• What needs to be done
The data must be given again exactly as written, with all images omitted.

• Data to use
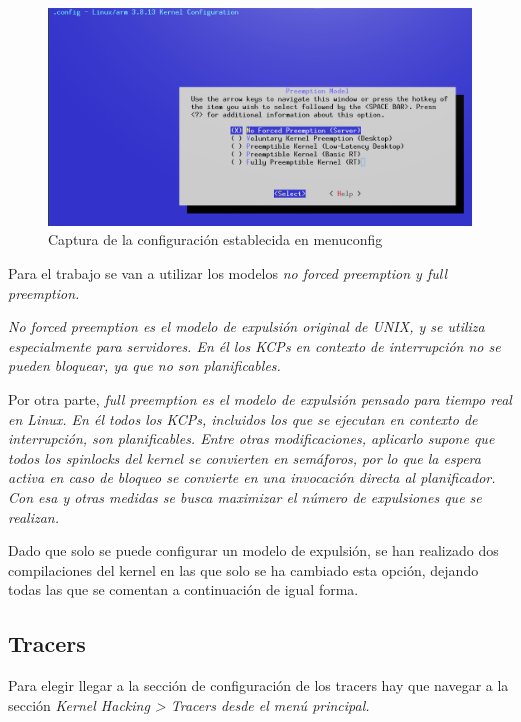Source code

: \documentclass[../main.tex]{subfiles}
\begin{document}
\begin{figure}[htp]
    \centering
    \includegraphics[width=15cm]{imagenes/capturas/Linux-make-menuconfig-Preemtion-model.png}
    \caption{Captura de la configuración establecida en menuconfig}
\end{figure}

Para el trabajo se van a utilizar los modelos \it{no forced preemption} y \it{full preemption}.

\it{No forced preemption} es el modelo de expulsión original de UNIX, y se utiliza especialmente para servidores. En él los \it{KCP}s en contexto de interrupción no se pueden bloquear, ya que no son planificables.

Por otra parte, \it{full preemption} es el modelo de expulsión pensado para tiempo real en Linux. En él todos los \it{KCP}s, incluidos los que se ejecutan en contexto de interrupción, son planificables. Entre otras modificaciones, aplicarlo supone que todos los \it{spinlocks} del kernel se convierten en semáforos, por lo que la espera activa en caso de bloqueo se convierte en una invocación directa al planificador. Con esa y otras medidas se busca maximizar el número de expulsiones que se realizan.

Dado que solo se puede configurar un modelo de expulsión, se han realizado dos compilaciones del kernel en las que solo se ha cambiado esta opción, dejando todas las que se comentan a continuación de igual forma.

\subsection{Tracers}

Para elegir llegar a la sección de configuración de los tracers hay que navegar a la sección \it{Kernel Hacking > Tracers} desde el menú principal.
\end{document}
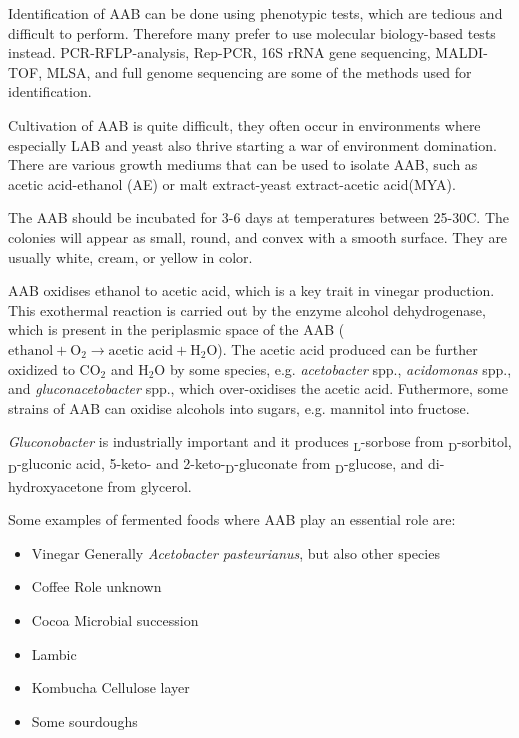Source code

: Identification of AAB can be done using phenotypic tests, which are tedious and difficult to perform. Therefore many prefer to use molecular biology-based tests instead. PCR-RFLP-analysis, Rep-PCR, 16S rRNA gene sequencing, MALDI-TOF, MLSA, and full genome sequencing are some of the methods used for identification.

Cultivation of AAB is quite difficult, they often occur in environments where especially LAB and yeast also thrive starting a war of environment domination. There are various growth mediums that can be used to isolate AAB, such as  acetic acid-ethanol (AE) or malt extract-yeast extract-acetic acid(MYA).

The AAB should be incubated for 3-6 days at temperatures between 25-30\textdegree C. The colonies will appear as small, round, and convex with a smooth surface. They are usually white, cream, or yellow in color.

AAB oxidises ethanol to acetic acid, which is a key trait in vinegar production. This exothermal reaction is carried out by the enzyme alcohol dehydrogenase, which is present in the periplasmic space of the AAB ($\text{ethanol} + \text{O}_2 \rightarrow \text{acetic acid} + \text{H}_2\text{O}$). The acetic acid produced can be further oxidized to $\text{CO}_2$ and $\text{H}_2\text{O}$ by some species, e.g. \textit{acetobacter} spp., \textit{acidomonas} spp., and \textit{gluconacetobacter} spp., which over-oxidises the acetic acid.
Futhermore, some strains of AAB can oxidise alcohols into sugars, e.g. mannitol into fructose. 

\textit{Gluconobacter} is industrially important and it produces \textsubscript{L}-sorbose from \textsubscript{D}-sorbitol, \textsubscript{D}-gluconic acid, 5-keto- and 2-keto-\textsubscript{D}-gluconate from \textsubscript{D}-glucose, and di-hydroxyacetone from glycerol.

Some examples of fermented foods where AAB play an essential role are:
\begin{itemize}
    \item Vinegar
    \subitem Generally \textit{Acetobacter pasteurianus}, but also other species
    \item Coffee
    \subitem Role unknown
    \item Cocoa
    \subitem Microbial succession
    \item Lambic
    \item Kombucha
    \subitem Cellulose layer
    \item Some sourdoughs
\end{itemize}




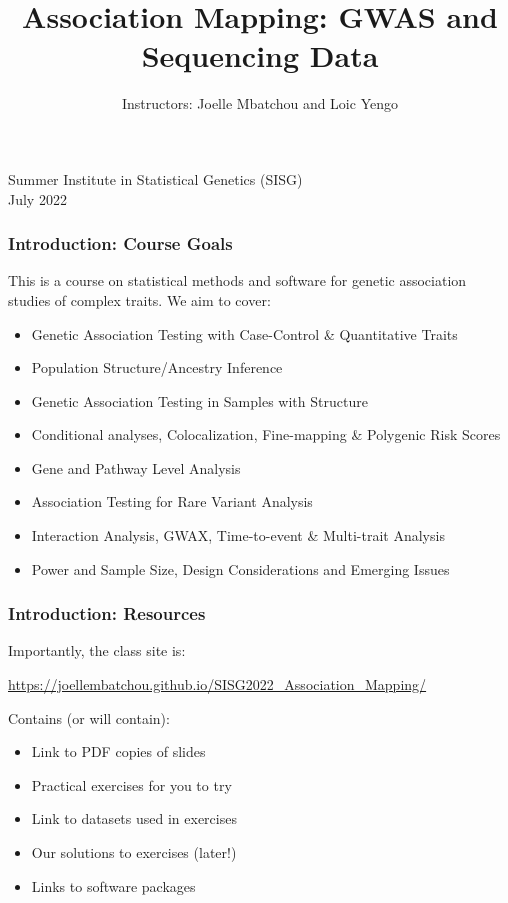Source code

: \documentclass{beamer}
\title [Introduction to Association Mapping Module] {  \fontsize{12}{15}\selectfont Association Mapping: GWAS and Sequencing Data }
\author{Instructors: Joelle Mbatchou and Loic Yengo}
\date{}
\begin{document}
\begin{frame}
\titlepage
\vspace{-2cm}
\begin{center}
{ \large Summer Institute in Statistical Genetics (SISG) \\}
\vspace{.3cm}
 {\large July 2022 \\}
\vspace{.8cm}
\end{center}
\end{frame}



\begin{frame}
\frametitle{\bf Introduction: Course Goals}
This is a course on statistical methods and software for genetic association studies of complex traits. We aim to cover:
{\small
\begin{itemize}
\item Genetic Association Testing with Case-Control  \& Quantitative Traits
\item Population Structure/Ancestry Inference 
\item Genetic Association Testing in Samples with Structure
\item Conditional analyses, Colocalization, Fine-mapping \& Polygenic Risk Scores
\item Gene and Pathway Level Analysis 
\item Association Testing for Rare Variant Analysis
\item Interaction Analysis, GWAX, Time-to-event \& Multi-trait Analysis
\item Power and Sample Size, Design Considerations and Emerging Issues
\end{itemize}
}
\end{frame}


\begin{frame}[fragile]
\frametitle{\bf Introduction: Resources}

Importantly, the class site is: 
{\color{red}
 
\url{https://joellembatchou.github.io/SISG2022_Association_Mapping/}

}
\vspace{.3cm}
Contains (or will contain):
\begin{itemize}
\item Link to PDF copies of slides
\item Practical exercises for you to try
\item Link to datasets used in exercises
\item Our solutions to exercises (later!)
\item Links to software packages
\end{itemize}
\end{frame}
\end{document}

• Written solution
Source code

: \documentclass[../main.tex]{subfiles}
\begin{document}
\begin{figure}[htp]
    \centering
    \includegraphics[width=15cm]{imagenes/capturas/Linux-make-menuconfig-Preemtion-model.png}
    \caption{Captura de la configuración establecida en menuconfig}
\end{figure}

Para el trabajo se van a utilizar los modelos \it{no forced preemption} y \it{full preemption}.

\it{No forced preemption} es el modelo de expulsión original de UNIX, y se utiliza especialmente para servidores. En él los \it{KCP}s en contexto de interrupción no se pueden bloquear, ya que no son planificables.

Por otra parte, \it{full preemption} es el modelo de expulsión pensado para tiempo real en Linux. En él todos los \it{KCP}s, incluidos los que se ejecutan en contexto de interrupción, son planificables. Entre otras modificaciones, aplicarlo supone que todos los \it{spinlocks} del kernel se convierten en semáforos, por lo que la espera activa en caso de bloqueo se convierte en una invocación directa al planificador. Con esa y otras medidas se busca maximizar el número de expulsiones que se realizan.

Dado que solo se puede configurar un modelo de expulsión, se han realizado dos compilaciones del kernel en las que solo se ha cambiado esta opción, dejando todas las que se comentan a continuación de igual forma.

\subsection{Tracers}

Para elegir llegar a la sección de configuración de los tracers hay que navegar a la sección \it{Kernel Hacking > Tracers} desde el menú principal.
\end{document}
Source code

: Identification of AAB can be done using phenotypic tests, which are tedious and difficult to perform. Therefore many prefer to use molecular biology-based tests instead. PCR-RFLP-analysis, Rep-PCR, 16S rRNA gene sequencing, MALDI-TOF, MLSA, and full genome sequencing are some of the methods used for identification.

Cultivation of AAB is quite difficult, they often occur in environments where especially LAB and yeast also thrive starting a war of environment domination. There are various growth mediums that can be used to isolate AAB, such as  acetic acid-ethanol (AE) or malt extract-yeast extract-acetic acid(MYA).

The AAB should be incubated for 3-6 days at temperatures between 25-30\textdegree C. The colonies will appear as small, round, and convex with a smooth surface. They are usually white, cream, or yellow in color.

AAB oxidises ethanol to acetic acid, which is a key trait in vinegar production. This exothermal reaction is carried out by the enzyme alcohol dehydrogenase, which is present in the periplasmic space of the AAB ($\text{ethanol} + \text{O}_2 \rightarrow \text{acetic acid} + \text{H}_2\text{O}$). The acetic acid produced can be further oxidized to $\text{CO}_2$ and $\text{H}_2\text{O}$ by some species, e.g. \textit{acetobacter} spp., \textit{acidomonas} spp., and \textit{gluconacetobacter} spp., which over-oxidises the acetic acid.
Futhermore, some strains of AAB can oxidise alcohols into sugars, e.g. mannitol into fructose. 

\textit{Gluconobacter} is industrially important and it produces \textsubscript{L}-sorbose from \textsubscript{D}-sorbitol, \textsubscript{D}-gluconic acid, 5-keto- and 2-keto-\textsubscript{D}-gluconate from \textsubscript{D}-glucose, and di-hydroxyacetone from glycerol.

Some examples of fermented foods where AAB play an essential role are:
\begin{itemize}
    \item Vinegar
    \subitem Generally \textit{Acetobacter pasteurianus}, but also other species
    \item Coffee
    \subitem Role unknown
    \item Cocoa
    \subitem Microbial succession
    \item Lambic
    \item Kombucha
    \subitem Cellulose layer
    \item Some sourdoughs
\end{itemize}




Source code

: \documentclass{beamer}
\title [Introduction to Association Mapping Module] {  \fontsize{12}{15}\selectfont Association Mapping: GWAS and Sequencing Data }
\author{Instructors: Joelle Mbatchou and Loic Yengo}
\date{}
\begin{document}
\begin{frame}
\titlepage
\vspace{-2cm}
\begin{center}
{ \large Summer Institute in Statistical Genetics (SISG) \\}
\vspace{.3cm}
 {\large July 2022 \\}
\vspace{.8cm}
\end{center}
\end{frame}



\begin{frame}
\frametitle{\bf Introduction: Course Goals}
This is a course on statistical methods and software for genetic association studies of complex traits. We aim to cover:
{\small
\begin{itemize}
\item Genetic Association Testing with Case-Control  \& Quantitative Traits
\item Population Structure/Ancestry Inference 
\item Genetic Association Testing in Samples with Structure
\item Conditional analyses, Colocalization, Fine-mapping \& Polygenic Risk Scores
\item Gene and Pathway Level Analysis 
\item Association Testing for Rare Variant Analysis
\item Interaction Analysis, GWAX, Time-to-event \& Multi-trait Analysis
\item Power and Sample Size, Design Considerations and Emerging Issues
\end{itemize}
}
\end{frame}


\begin{frame}[fragile]
\frametitle{\bf Introduction: Resources}

Importantly, the class site is: 
{\color{red}
 
\url{https://joellembatchou.github.io/SISG2022_Association_Mapping/}

}
\vspace{.3cm}
Contains (or will contain):
\begin{itemize}
\item Link to PDF copies of slides
\item Practical exercises for you to try
\item Link to datasets used in exercises
\item Our solutions to exercises (later!)
\item Links to software packages
\end{itemize}
\end{frame}
\end{document}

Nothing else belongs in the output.